Nessuno vuole cedere

Per ora il rinvio dell’offensiva ha frustrato le prospettive di nuovi bottini di guerra, uno dei modi con cui i gruppi si remunerano. Oggi alcune brigate che Ankara ha utilizzato per trasferire miliziani in Libia e nel Nagorno Karabakh, sono accusate di estorsioni, rapimenti e traffici vari.

Per rimettere ordine vi sono state varie operazioni anti droga da parte di milizie concorrenti, creando nell’area un clima di ostilità e disaccordi interni e alimentando ancor più il malcontento pubblico. L'escalation degli scontri in particolare ad Afrin, potrebbe portare ad uno scenario simile a quanto accaduto a Idlib, dove la più radicale Hts ha cacciato manu militari tutti gli altri gruppi, autoproclamandosi come unico governo.

A tali difficili condizioni ci si chiede quanto potrà resistere l’area siriana controllata dalla Turchia, che Ankara considera come se fosse destinata a restare sempre sotto il proprio controllo. Il problema strategico turco è triplice: gestire i rifugiati con una politica di rientro; sostenere le milizie nella zona di Idlib; premere sui curdi del Rojava.

Ankara spera in un nuovo capitolo delle sue relazioni con Damasco basato su una partnership che annulli l’autogoverno curdo nel nord della Siria. Dal canto suo il regime di Assad chiede alla Turchia di porre fine alla sua presenza militare e al sostegno dei ribelli armati nell’area di Idlib.

Per Damasco, Hts e le altre milizie sono jihadisti da annientare senza distinzioni. Uno scambio tra queste due posizioni non è ancora possibile perché né Ankara né la Siria hanno intenzione di cedere. Ma forse qualcuno sta già lavorando a un compromesso che, ovviamente, rende nervose le milizie.

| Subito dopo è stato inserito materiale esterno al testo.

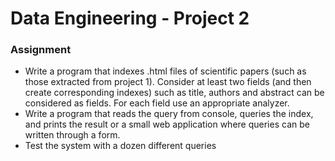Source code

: # Data Engineering - Project 2

### Assignment
- Write a program that indexes .html files of scientific papers (such as those extracted from project 1).
Consider at least two fields (and then create corresponding indexes) such as title, authors and abstract can be considered as fields.
For each field use an appropriate analyzer.
- Write a program that reads the query from console, queries the index, and prints the result or a small web application where queries can be written through a form.
- Test the system with a dozen different queries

C’è infine da considerare l’opinione pubblica: sia quella turca sia dei rifugiati siriani. Anche se vengono promesse loro condizioni favorevoli, la maggior parte dei siriani in Turchia non è disposta a tornare indietro.

Secondo un sondaggio commissionato dall’Unhcr, la percentuale di siriani che affermano di non voler tornare è aumentato dal 16 per cento del 2017 al 77 per cento del 2020, tanto che il numero di siriani in Turchia è aumentato nel corso degli anni nonostante i rimpatri forzati, attestandosi a 3,7 milioni a fine aprile di quest’anno.

C’è anche da considerare che 754mila bambini siriani sono nati in Turchia, come calcolato dal ministero della Salute turco. Secondo lo stesso sondaggio, il 90 per cento dei turchi crede che i siriani stiano in Turchia per restare ma l’85 per cento degli intervistati desidera che i rifugiati vengano rimandati indietro o confinati nei campi.

Il 98 per cento dei siriani ora vive nei centri urbani della Turchia. A fronte di questa convivenza de facto, solo il sette per cento dei turchi sostiene l’integrazione mentre oltre l’85 per cento è contrario alla concessione della cittadinanza. Tuttavia al 31 marzo di quest’anno circa 201mila siriani sono diventati cittadini turchi e quasi 114mila di loro hanno acquisito il diritto al voto, secondo il ministero dell’Interno.